Teaming up with outsourcing company Accenture and WSP Environmental & Energy, Microsoft conducted a study that compared the energy use and carbon footprint of cloud-based computing versus on-premise IT delivery. The research found that on the whole, cloud solutions reduced energy use and carbon emissions by more than 30 percent.
And the benefits stack up. For smaller deployments, or about 100 users, the upsides proved even more impressive: Energy use and emissions were slashed by more than 90 percent with a shared cloud service.
Boosting Energy Efficiency
For those of us who aren't technology buffs, how does that happen? Well, there are several key factors that contributed to the cloud's energy efficiency.
Unlike traditional computer hosting, the cloud is sold on demand, meaning a user can have as much or as little of the service as he or she needs at any given time; it is elastic. In turn, this cuts the amount of wasted computing resources through better matching of server capacity with actual demand.
Importantly, the cloud uses fewer machines. In many small businesses, server utilization rates stays around 5 to 10 percent. That translates to more servers to get the same amount of work done. Servers can be quite pricey to purchase and maintain, and with a low utilization rate, lots of cash may be spilling out of your company's wallet. With the cloud, utilization rates rise to as high as 70 percent. At the end of the day, fewer machines equals less energy used and fewer dollars spent.

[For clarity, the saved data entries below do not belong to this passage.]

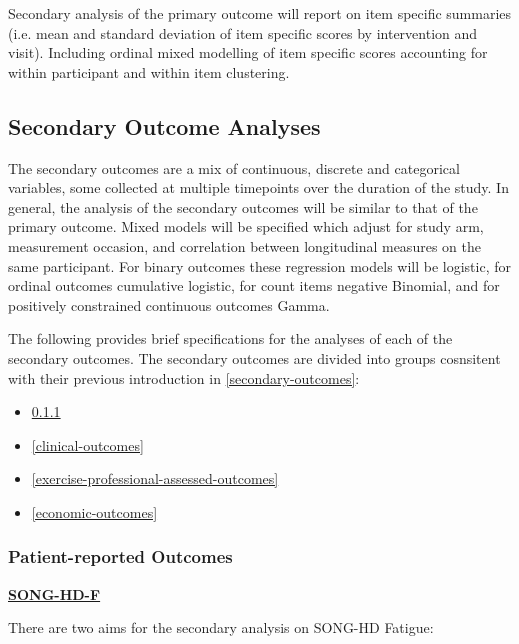 \documentclass[11pt,parskip=half-]{scrartcl}
\providecommand{\tightlist}{%
  \setlength{\itemsep}{0pt}\setlength{\parskip}{0pt}}
\begin{document}
Secondary analysis of the primary outcome will report on item specific summaries (i.e. mean and standard deviation of item specific scores by intervention and visit). Including ordinal mixed modelling of item specific scores accounting for within participant and within item clustering.

\subsection{Secondary Outcome Analyses}\label{secondary-outcome-analyses}

The secondary outcomes are a mix of continuous, discrete and categorical variables, some collected at multiple timepoints over the duration of the study. In general, the analysis of the secondary outcomes will be similar to that of the primary outcome. Mixed models will be specified which adjust for study arm, measurement occasion, and correlation between longitudinal measures on the same participant. For binary outcomes these regression models will be logistic, for ordinal outcomes cumulative logistic, for count items negative Binomial, and for positively constrained continuous outcomes Gamma.

The following provides brief specifications for the analyses of each of the secondary outcomes. The secondary outcomes are divided into groups cosnsitent with their previous introduction in \ref{secondary-outcomes}:

\begin{itemize}
  \tightlist
  \item \ref{patient-reported-outcomes} 
  \item \ref{clinical-outcomes} 
  \item \ref{exercise-professional-assessed-outcomes} 
  \item \ref{economic-outcomes} 
\end{itemize}

\subsubsection{Patient-reported Outcomes}\label{patient-reported-outcomes}

\label{analysis:song-hd-f}
\hyperref[outcome:song-hd-f]{\textbf{SONG-HD-F}}

There are two aims for the secondary analysis on SONG-HD Fatigue:
\end{document}
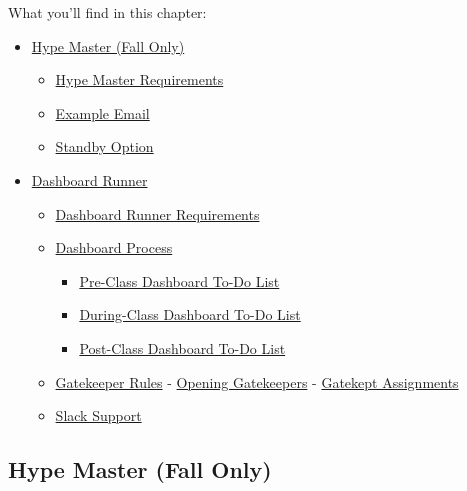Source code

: \documentclass[
]{article}
\providecommand{\tightlist}{%
  \setlength{\itemsep}{0pt}\setlength{\parskip}{0pt}}
\begin{document}
What you'll find in this chapter:

\begin{itemize}
\tightlist
\item
  \protect\hyperlink{hype-master-fall-only}{Hype Master (Fall Only)}

  \begin{itemize}
  \tightlist
  \item
    \protect\hyperlink{hype-master-requirements}{Hype Master Requirements}
  \item
    \protect\hyperlink{example-email}{Example Email}
  \item
    \protect\hyperlink{standby-option}{Standby Option}
  \end{itemize}
\item
  \protect\hyperlink{dashboard-runner}{Dashboard Runner}

  \begin{itemize}
  \tightlist
  \item
    \protect\hyperlink{dashboard-runner-requirements}{Dashboard Runner Requirements}
  \item
    \protect\hyperlink{dashboard-process}{Dashboard Process}

    \begin{itemize}
    \tightlist
    \item
      \protect\hyperlink{pre-class-dashboard-to-do-list}{Pre-Class Dashboard To-Do List}
    \item
      \protect\hyperlink{during-class-dashboard-to-do-list}{During-Class Dashboard To-Do List}
    \item
      \protect\hyperlink{post-class-dashboard-to-do-list}{Post-Class Dashboard To-Do List}
    \end{itemize}
  \item
    \protect\hyperlink{gatekeeper-rules}{Gatekeeper Rules}
    - \protect\hyperlink{opening-gatekeepers}{Opening Gatekeepers}
    - \protect\hyperlink{gatekept-assignments}{Gatekept Assignments}
  \item
    \protect\hyperlink{slack-support}{Slack Support}
  \end{itemize}
\end{itemize}

\hypertarget{hype-master-fall-only}{%
\subsection{Hype Master (Fall Only)}\label{hype-master-fall-only}}
\end{document}
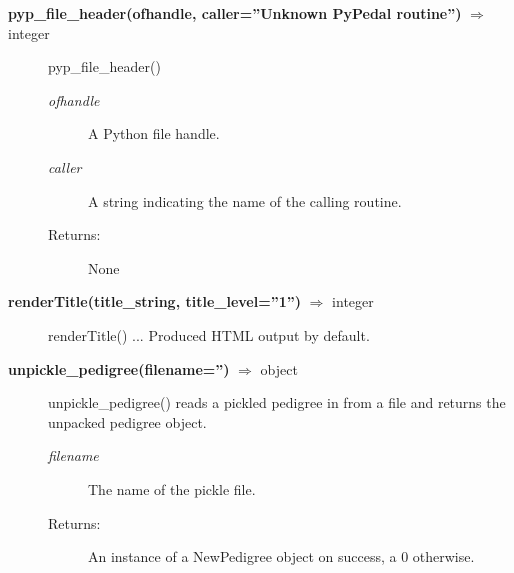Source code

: \begin{description}
\item[\textbf{pyp\_file\_header(ofhandle, caller=''Unknown PyPedal routine'')} $\Rightarrow$ integer]
pyp\_file\_header()
\begin{description}
\item[\emph{ofhandle}] A Python file handle.
\item[\emph{caller}] A string indicating the name of the calling routine.
\item[Returns:] None
\end{description}

\item[\textbf{renderTitle(title\_string, title\_level=''1'')} $\Rightarrow$ integer]
renderTitle() ... Produced HTML output by default.

\item[\textbf{unpickle\_pedigree(filename='')} $\Rightarrow$ object]
unpickle\_pedigree() reads a pickled pedigree in from a file and returns the unpacked pedigree object.
\begin{description}
\item[\emph{filename}] The name of the pickle file.
\item[Returns:] An instance of a NewPedigree object on success, a 0 otherwise.
\end{description}

\end{description}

The cloud encourages better data efficiency. Through improved cooling and power conditioning, the shared network diminishes the workload for companies, cutting power loss and downtime.
By taking advantage of the cloud, your company can cut emissions as well. Of course some cloud services are greener than others. If CEOs and leaders in business want to make save green while going green, it might be a wise idea to move applications to cloud services.
Ilchi Lee, a New York Times best-selling author and advocate of a sustainable world, encourages people and businesses to take all the progressive steps to create a greener planet. Cloud services not only make your company more energy efficient, it may boost your public image as well. While smaller organizations will reap bigger perks of the new-wave technology, all sizes of companies can benefit from lower machine costs and a shared infrastructure. Cloud computing has the potential to reduce the carbon footprint of many businesses, on top of providing cost savings.